----- GIVEN RECORDS

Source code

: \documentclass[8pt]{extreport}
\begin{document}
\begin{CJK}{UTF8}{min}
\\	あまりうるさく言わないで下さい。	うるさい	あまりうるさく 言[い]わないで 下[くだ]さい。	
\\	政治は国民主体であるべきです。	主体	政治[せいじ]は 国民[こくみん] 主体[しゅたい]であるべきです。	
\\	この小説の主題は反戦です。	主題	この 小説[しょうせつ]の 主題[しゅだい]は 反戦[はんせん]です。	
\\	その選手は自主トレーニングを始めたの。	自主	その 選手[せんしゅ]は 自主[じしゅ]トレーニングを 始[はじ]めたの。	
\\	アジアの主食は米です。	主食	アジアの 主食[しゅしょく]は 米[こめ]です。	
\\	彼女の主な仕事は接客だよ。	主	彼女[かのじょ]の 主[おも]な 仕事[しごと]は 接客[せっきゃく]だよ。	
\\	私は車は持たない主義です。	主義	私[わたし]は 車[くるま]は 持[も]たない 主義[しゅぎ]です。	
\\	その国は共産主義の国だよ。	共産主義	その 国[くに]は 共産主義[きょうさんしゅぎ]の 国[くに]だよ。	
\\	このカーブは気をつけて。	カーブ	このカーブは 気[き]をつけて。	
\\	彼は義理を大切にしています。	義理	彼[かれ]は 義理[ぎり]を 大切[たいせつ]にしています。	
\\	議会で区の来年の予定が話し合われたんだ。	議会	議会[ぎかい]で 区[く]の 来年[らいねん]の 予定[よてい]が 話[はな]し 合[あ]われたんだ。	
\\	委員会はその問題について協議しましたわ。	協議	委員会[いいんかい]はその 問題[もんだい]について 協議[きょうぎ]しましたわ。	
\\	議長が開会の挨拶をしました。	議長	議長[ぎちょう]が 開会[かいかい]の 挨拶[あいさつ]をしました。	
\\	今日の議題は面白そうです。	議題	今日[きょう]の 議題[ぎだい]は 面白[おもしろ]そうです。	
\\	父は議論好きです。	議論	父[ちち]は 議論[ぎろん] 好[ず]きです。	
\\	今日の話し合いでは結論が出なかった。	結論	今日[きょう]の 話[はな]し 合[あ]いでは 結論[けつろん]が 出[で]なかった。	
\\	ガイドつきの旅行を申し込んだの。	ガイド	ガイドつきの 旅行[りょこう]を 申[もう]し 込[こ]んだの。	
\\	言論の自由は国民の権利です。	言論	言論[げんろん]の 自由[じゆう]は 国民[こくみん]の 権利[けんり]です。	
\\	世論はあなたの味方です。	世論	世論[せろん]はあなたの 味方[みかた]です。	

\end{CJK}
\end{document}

----------

● TASK GOAL
Some lines in the records may hold "こくみん"; state how many do, and give no more than that number.

● SOLUTION TO THIS TASK
2